South Korea's exports posted the first on-year rise in 20 months in August on the back of brisk demand for chips and flat displays, the trade ministry said Thursday, from Yonhap's source.
Outbound shipments came to US$40.1 billion last month, up 2.6 percent from the same month last year, according to the Ministry of Trade, Industry and Energy.
The upturn snapped a record 19th straight months of negative growth that began in January 2015.
Imports also made a turnaround to edge up 0.1 percent on-year to $34.8 billion, recording the first on-year rise in 23 months.
August's trade surplus came to $5.3 billion, marking the 55th consecutive month of a surplus.
The ministry took a cautious stance saying that the uptick in exports may not keep its upward pace in the remaining months of the year due to a stagnant recovery of oil prices and a possible U.S. rate hike.
"We expect our exports to continue to gain ground in the latter half, considering the fact that the August figure made a rebound despite partial strikes in the auto industry and the summer vacation season," said Cheong Seung-il, deputy trade minister for trade affairs, in a press briefing.
"But we have to face external issues that we can't control, such as a higher U.S. interest rate, oil prices and foreign exchange rates. I can't make a positive prediction that the pace will continue."
The trade ministry said a gain in shipments of 13 key items, including semiconductors, computers and flat panels, along with increased working days, led the rebound in August exports.
The combined exports of the 13 export products climbed 1.7 percent on-year in August, turning around from an 11.9 percent fall in July and a 4.1 percent drop in June.
Overseas sales of semiconductors gained 2.5 percent to reach $5.59 billion, the highest monthly value since September 2015, on the back of rising demand for mobile memory chips for new smartphones.
Petrochemical products exports also lent support, with the figure rising 4.1 percent to a 13 month high of $3.15 billion, while 28 vessels worth a combined $3.25 billion were exported, up 89.9 percent on-year last month.
Exports of flat panels, including liquid crystal displays, fell 7.1 percent but marked the slowest on-year decline since July last year to reach a 10 month high of $2.31 billion.
However, shipments of automobiles slumped 14.8 percent to $2.3 billion in August, the smallest monthly record since February 2010, due mainly to a partial strike at major carmakers, including Hyundai Motor Co.
By region, exports to Vietnam continued the upbeat mode to jump 22.8 percent last month, with shipments to Japan rebounding to 7.2 percent.
Exports to China, South Korea's largest export destination, sank 5.3 percent in August from a year ago, continuing their losing streak since the beginning of the year.
Shipments to the United States and the European Union also fell by 4.8 percent each.
The trade ministry expects the country's exports and imports will have a limited impact stemming from Hanjin Shipping Co., which filed for court receivership Wednesday, as the shipper has dealt with some 6 percent of the country's total maritime trade.

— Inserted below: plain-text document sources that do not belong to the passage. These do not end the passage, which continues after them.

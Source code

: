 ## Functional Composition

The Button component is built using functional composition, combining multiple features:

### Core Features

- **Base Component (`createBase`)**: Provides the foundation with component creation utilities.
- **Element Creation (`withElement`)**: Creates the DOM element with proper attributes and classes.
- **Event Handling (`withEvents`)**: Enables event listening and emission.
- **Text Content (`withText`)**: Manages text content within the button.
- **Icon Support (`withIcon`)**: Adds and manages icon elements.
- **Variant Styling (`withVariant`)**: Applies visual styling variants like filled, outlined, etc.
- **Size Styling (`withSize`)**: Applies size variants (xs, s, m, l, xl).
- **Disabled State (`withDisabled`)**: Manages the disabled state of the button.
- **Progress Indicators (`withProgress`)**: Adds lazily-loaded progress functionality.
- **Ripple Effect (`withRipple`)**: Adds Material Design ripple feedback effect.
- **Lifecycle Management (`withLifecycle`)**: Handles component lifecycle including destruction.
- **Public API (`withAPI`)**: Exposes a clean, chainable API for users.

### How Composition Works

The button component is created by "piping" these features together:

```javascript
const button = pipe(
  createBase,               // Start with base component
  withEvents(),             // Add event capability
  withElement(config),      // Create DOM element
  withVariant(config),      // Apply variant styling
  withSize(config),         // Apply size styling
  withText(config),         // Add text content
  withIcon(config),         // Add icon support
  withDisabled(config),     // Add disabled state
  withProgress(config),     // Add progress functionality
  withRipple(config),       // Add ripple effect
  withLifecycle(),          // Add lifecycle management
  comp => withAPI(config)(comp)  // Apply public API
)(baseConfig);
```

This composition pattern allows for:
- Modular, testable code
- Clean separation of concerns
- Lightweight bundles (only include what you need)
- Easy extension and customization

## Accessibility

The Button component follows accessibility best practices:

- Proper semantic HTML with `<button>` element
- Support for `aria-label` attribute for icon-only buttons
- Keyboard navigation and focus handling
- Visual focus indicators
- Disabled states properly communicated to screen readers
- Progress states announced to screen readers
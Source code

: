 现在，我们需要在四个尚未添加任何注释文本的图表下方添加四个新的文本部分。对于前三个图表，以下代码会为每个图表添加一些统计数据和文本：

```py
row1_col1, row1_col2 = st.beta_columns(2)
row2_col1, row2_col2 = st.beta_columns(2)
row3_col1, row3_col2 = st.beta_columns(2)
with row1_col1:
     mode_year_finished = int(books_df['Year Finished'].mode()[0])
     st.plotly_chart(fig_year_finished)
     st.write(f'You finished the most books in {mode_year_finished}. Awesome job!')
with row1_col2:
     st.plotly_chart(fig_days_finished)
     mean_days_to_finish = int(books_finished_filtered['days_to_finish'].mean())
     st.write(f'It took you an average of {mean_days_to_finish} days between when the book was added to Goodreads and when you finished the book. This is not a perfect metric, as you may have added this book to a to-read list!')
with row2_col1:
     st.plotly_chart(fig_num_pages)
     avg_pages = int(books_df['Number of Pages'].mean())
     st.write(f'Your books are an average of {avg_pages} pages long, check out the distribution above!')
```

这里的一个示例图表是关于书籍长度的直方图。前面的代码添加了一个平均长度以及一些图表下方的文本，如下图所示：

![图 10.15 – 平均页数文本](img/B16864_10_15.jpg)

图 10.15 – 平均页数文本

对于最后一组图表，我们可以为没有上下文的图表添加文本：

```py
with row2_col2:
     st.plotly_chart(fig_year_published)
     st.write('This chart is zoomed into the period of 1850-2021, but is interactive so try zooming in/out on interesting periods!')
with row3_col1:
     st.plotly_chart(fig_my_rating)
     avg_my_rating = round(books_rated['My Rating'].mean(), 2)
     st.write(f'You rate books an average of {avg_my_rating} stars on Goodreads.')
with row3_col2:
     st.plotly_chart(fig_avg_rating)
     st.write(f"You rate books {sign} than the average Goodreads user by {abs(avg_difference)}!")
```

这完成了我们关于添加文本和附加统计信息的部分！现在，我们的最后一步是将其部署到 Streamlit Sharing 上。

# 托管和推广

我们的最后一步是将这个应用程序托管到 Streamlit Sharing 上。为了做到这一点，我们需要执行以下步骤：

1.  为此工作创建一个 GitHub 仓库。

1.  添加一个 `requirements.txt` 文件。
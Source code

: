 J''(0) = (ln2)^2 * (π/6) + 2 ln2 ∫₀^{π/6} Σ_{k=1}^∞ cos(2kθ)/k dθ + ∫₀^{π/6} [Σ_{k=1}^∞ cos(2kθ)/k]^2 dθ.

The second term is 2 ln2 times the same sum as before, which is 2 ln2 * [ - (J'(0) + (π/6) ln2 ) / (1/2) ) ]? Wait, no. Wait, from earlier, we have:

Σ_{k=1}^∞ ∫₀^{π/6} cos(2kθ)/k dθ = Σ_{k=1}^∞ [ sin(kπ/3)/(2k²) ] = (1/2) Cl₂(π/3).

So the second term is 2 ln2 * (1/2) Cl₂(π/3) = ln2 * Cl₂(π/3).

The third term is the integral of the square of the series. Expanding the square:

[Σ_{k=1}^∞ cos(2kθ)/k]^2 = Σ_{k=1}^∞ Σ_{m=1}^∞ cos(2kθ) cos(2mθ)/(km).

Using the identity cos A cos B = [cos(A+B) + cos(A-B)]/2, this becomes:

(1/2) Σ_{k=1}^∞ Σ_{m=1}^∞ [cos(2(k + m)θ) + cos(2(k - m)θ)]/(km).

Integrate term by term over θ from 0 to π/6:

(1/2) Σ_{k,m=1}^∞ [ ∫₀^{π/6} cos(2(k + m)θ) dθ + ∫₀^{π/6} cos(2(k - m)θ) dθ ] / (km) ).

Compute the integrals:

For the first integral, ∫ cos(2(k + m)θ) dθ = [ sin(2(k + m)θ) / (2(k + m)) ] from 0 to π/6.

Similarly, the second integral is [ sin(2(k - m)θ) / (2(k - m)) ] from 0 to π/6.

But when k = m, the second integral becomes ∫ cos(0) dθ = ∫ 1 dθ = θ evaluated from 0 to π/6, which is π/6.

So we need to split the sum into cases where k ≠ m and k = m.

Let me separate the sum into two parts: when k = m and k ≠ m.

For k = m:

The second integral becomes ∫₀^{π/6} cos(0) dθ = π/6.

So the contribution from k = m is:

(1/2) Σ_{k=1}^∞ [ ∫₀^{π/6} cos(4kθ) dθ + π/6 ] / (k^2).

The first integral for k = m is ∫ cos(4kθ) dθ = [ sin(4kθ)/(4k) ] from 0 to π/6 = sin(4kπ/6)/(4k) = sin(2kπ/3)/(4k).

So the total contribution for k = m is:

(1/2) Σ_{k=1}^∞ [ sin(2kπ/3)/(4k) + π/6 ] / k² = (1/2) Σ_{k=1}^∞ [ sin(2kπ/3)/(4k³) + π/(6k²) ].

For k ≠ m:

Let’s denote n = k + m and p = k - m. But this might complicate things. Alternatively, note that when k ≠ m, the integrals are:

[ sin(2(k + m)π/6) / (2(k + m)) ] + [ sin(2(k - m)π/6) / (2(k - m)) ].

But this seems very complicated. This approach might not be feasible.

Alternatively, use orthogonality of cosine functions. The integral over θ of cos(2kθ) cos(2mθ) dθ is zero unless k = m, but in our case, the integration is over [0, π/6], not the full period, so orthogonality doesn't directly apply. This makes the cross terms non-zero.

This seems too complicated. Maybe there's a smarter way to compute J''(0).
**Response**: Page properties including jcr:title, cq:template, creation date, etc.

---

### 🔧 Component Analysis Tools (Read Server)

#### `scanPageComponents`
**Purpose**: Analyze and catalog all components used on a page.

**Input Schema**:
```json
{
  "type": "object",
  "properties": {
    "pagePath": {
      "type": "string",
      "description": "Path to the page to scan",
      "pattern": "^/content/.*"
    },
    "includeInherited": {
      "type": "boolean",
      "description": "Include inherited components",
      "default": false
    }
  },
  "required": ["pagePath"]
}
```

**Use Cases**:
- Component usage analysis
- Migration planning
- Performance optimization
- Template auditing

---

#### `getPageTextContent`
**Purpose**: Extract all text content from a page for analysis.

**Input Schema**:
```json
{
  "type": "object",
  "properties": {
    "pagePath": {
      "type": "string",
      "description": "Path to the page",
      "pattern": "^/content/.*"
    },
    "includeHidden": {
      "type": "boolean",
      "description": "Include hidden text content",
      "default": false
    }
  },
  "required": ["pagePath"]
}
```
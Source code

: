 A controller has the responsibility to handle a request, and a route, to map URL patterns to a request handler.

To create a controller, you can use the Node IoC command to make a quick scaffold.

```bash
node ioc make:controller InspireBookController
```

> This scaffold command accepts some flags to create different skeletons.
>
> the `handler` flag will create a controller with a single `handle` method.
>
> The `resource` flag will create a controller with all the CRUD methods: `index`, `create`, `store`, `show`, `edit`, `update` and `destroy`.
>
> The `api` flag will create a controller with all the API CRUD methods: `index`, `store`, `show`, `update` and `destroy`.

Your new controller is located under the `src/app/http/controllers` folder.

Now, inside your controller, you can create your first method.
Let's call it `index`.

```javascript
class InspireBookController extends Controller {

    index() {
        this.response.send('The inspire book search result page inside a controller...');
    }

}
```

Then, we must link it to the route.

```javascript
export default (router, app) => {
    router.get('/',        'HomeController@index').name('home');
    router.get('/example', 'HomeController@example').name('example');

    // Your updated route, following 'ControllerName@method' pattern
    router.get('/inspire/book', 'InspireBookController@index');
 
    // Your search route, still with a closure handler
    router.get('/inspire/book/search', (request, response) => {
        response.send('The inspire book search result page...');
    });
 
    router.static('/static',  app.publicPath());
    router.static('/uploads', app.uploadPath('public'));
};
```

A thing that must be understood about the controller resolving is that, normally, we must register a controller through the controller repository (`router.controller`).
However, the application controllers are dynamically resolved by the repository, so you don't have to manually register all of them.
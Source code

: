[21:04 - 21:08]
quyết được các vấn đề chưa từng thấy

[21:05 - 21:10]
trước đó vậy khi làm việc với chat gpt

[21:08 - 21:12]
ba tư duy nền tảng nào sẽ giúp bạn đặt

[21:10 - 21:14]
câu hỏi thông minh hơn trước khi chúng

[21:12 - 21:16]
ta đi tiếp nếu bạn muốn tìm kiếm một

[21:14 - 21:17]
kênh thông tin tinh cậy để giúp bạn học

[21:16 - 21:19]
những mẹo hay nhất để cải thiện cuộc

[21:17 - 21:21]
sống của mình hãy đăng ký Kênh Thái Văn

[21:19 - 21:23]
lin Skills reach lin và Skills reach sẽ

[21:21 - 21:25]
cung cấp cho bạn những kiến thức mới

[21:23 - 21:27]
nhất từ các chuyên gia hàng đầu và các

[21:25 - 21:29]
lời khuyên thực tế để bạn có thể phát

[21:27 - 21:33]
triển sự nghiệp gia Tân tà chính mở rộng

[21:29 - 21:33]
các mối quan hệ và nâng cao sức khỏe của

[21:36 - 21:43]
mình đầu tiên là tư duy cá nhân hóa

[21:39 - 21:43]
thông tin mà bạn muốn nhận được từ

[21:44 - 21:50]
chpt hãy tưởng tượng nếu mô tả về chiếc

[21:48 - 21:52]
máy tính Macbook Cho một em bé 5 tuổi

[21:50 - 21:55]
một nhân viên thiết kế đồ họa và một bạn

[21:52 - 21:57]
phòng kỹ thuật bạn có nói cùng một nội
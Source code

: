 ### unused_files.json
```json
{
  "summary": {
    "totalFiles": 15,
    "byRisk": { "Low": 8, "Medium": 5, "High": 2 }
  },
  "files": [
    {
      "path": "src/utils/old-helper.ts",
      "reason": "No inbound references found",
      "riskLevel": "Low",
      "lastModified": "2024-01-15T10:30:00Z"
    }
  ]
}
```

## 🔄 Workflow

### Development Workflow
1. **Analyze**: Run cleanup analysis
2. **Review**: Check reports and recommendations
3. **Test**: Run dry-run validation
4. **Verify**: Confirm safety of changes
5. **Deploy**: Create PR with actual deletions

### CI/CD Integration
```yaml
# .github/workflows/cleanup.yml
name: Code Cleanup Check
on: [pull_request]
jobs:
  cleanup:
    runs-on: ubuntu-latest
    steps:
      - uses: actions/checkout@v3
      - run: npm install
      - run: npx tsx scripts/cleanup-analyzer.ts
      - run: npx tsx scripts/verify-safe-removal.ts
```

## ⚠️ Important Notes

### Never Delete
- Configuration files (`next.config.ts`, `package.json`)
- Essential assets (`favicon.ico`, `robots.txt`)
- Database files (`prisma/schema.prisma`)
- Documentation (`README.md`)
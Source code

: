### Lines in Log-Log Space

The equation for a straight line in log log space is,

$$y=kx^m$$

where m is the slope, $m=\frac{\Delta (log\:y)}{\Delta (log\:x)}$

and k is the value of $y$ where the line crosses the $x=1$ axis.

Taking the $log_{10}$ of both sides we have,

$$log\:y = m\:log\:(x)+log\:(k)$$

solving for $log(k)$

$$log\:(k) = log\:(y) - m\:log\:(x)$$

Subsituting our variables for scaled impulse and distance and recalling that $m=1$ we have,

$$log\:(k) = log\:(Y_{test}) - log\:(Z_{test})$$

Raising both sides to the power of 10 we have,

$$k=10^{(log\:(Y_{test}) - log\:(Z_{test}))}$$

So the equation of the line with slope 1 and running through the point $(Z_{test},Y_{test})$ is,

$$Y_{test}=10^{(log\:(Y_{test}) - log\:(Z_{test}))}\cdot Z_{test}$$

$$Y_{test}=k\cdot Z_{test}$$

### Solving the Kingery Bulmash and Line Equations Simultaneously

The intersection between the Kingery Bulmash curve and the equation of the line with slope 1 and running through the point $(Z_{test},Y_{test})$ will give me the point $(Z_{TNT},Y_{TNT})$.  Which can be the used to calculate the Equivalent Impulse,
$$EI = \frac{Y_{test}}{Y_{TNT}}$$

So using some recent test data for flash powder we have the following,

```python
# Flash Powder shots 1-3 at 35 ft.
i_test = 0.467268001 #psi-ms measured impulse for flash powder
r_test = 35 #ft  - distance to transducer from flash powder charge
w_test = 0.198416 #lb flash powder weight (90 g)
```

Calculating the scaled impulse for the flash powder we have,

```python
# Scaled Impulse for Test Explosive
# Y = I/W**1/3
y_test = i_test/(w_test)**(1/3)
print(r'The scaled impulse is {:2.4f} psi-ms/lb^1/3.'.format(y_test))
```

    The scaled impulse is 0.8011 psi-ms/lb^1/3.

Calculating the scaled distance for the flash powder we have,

"The impact will not be very big to exports although the machinery and textile industries' exports largely depend on Hanjin Shipping," Deputy Minister Jeong said. "The government will do its best to minimize difficulties and damages that exporters will face."
Hanjin Shipping has been suffering worsening financial health stemming from a continued fall in freight rates amid the global economic slowdown and its creditors rejected its request for fresh funds.